**Records for processing**
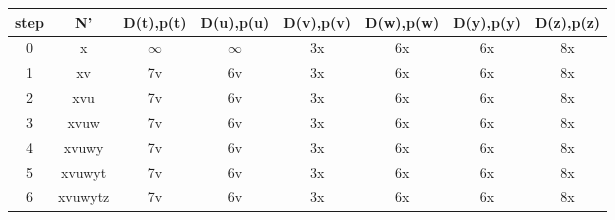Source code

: \documentclass[12pt]{article}
\begin{document}
\begin{enumerate}
\begin{tabular}{c|c|c|c|c|c|c|c}
			step & N' &D(t),p(t)&D(u),p(u)&D(v),p(v)&D(w),p(w)&D(y),p(y)&D(z),p(z)\\
			\hline
			0 & x & $\infty$ & $\infty$ & 3x & 6x & 6x & 8x\\
			1 & xv & 7v & 6v & 3x & 6x & 6x & 8x\\
			2 & xvu & 7v & 6v & 3x & 6x & 6x & 8x\\
			3 & xvuw & 7v & 6v & 3x & 6x & 6x & 8x\\
			4 & xvuwy & 7v & 6v & 3x & 6x & 6x & 8x\\
			5 & xvuwyt & 7v & 6v & 3x & 6x & 6x & 8x\\
			6 & xvuwytz & 7v & 6v & 3x & 6x & 6x & 8x\\


		\end{tabular}
		\normalsize


\end{enumerate}
\end{document}
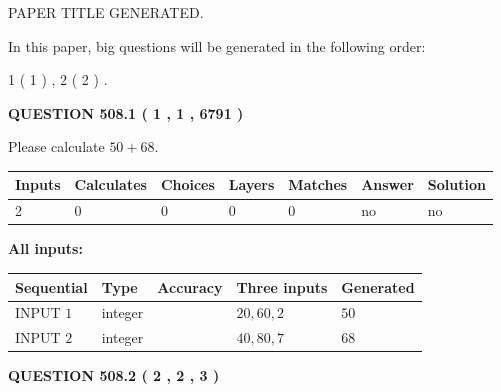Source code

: \documentclass[12pt]{article}
\begin{document}
 
   
   
 PAPER TITLE GENERATED.
   
   
   
\vspace{0.2in}
   
In this paper, big questions will be generated in the following order: 
   
   
   1 ( 1 )
 ,
   2 ( 2 )
 .
  
\vspace{0.2in}
  
{\textbf{\Large{QUESTION
508.1 
 ( 1 , 1 , 6791 )
}}}
  
  
 
Please calculate $ %
50 +  %
68 $.
 
 
   
   
   
   
\noindent\begin{tabular}{|l|l|l|l|l|l|l|}
 \hline
Inputs & Calculates & Choices & Layers & Matches & Answer & Solution \\ \hline
 2  & 
 0  & 
 0
  & 
 0  & 
 0  & 
  no & 
  no 
  \\ \hline
 \end{tabular}
   
   
   
   
\noindent{}
   
   
   
   
\noindent\vspace{0.1in}\hspace{-0.08in} {\textbf{\Large{All inputs: }}}
   
   
  
  
\noindent\begin{tabular}{|l|l|l|l|l|}
\hline
 Sequential & Type & Accuracy & Three inputs & Generated \\ 
\hline
 
 
  INPUT $  1 $ & integer &  & $
 20
 , 
 60
 , 
 2
 $ & $ 50 $ 
 \\  \hline  
 
 
  INPUT $  2 $ & integer &  & $
 40
 , 
 80
 , 
 7
 $ & $ 68 $ 
 \\  \hline  
 \end{tabular}
   
   
  
\vspace{0.2in}
  
{\textbf{\Large{QUESTION
508.2 
 ( 2 , 2 , 3 )
}}}
  
\end{document}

**Your goal**
From first line to last, return the records verbatim without their pictures.

**Answer to the problem**
Source code

: \documentclass[12pt]{article}
\begin{document}
\begin{enumerate}
\begin{tabular}{c|c|c|c|c|c|c|c}
			step & N' &D(t),p(t)&D(u),p(u)&D(v),p(v)&D(w),p(w)&D(y),p(y)&D(z),p(z)\\
			\hline
			0 & x & $\infty$ & $\infty$ & 3x & 6x & 6x & 8x\\
			1 & xv & 7v & 6v & 3x & 6x & 6x & 8x\\
			2 & xvu & 7v & 6v & 3x & 6x & 6x & 8x\\
			3 & xvuw & 7v & 6v & 3x & 6x & 6x & 8x\\
			4 & xvuwy & 7v & 6v & 3x & 6x & 6x & 8x\\
			5 & xvuwyt & 7v & 6v & 3x & 6x & 6x & 8x\\
			6 & xvuwytz & 7v & 6v & 3x & 6x & 6x & 8x\\


		\end{tabular}
		\normalsize


\end{enumerate}
\end{document}
Source code

: \documentclass[12pt]{article}
\begin{document}
 
   
   
 PAPER TITLE GENERATED.
   
   
   
\vspace{0.2in}
   
In this paper, big questions will be generated in the following order: 
   
   
   1 ( 1 )
 ,
   2 ( 2 )
 .
  
\vspace{0.2in}
  
{\textbf{\Large{QUESTION
508.1 
 ( 1 , 1 , 6791 )
}}}
  
  
 
Please calculate $ %
50 +  %
68 $.
 
 
   
   
   
   
\noindent\begin{tabular}{|l|l|l|l|l|l|l|}
 \hline
Inputs & Calculates & Choices & Layers & Matches & Answer & Solution \\ \hline
 2  & 
 0  & 
 0
  & 
 0  & 
 0  & 
  no & 
  no 
  \\ \hline
 \end{tabular}
   
   
   
   
\noindent{}
   
   
   
   
\noindent\vspace{0.1in}\hspace{-0.08in} {\textbf{\Large{All inputs: }}}
   
   
  
  
\noindent\begin{tabular}{|l|l|l|l|l|}
\hline
 Sequential & Type & Accuracy & Three inputs & Generated \\ 
\hline
 
 
  INPUT $  1 $ & integer &  & $
 20
 , 
 60
 , 
 2
 $ & $ 50 $ 
 \\  \hline  
 
 
  INPUT $  2 $ & integer &  & $
 40
 , 
 80
 , 
 7
 $ & $ 68 $ 
 \\  \hline  
 \end{tabular}
   
   
  
\vspace{0.2in}
  
{\textbf{\Large{QUESTION
508.2 
 ( 2 , 2 , 3 )
}}}
  
\end{document}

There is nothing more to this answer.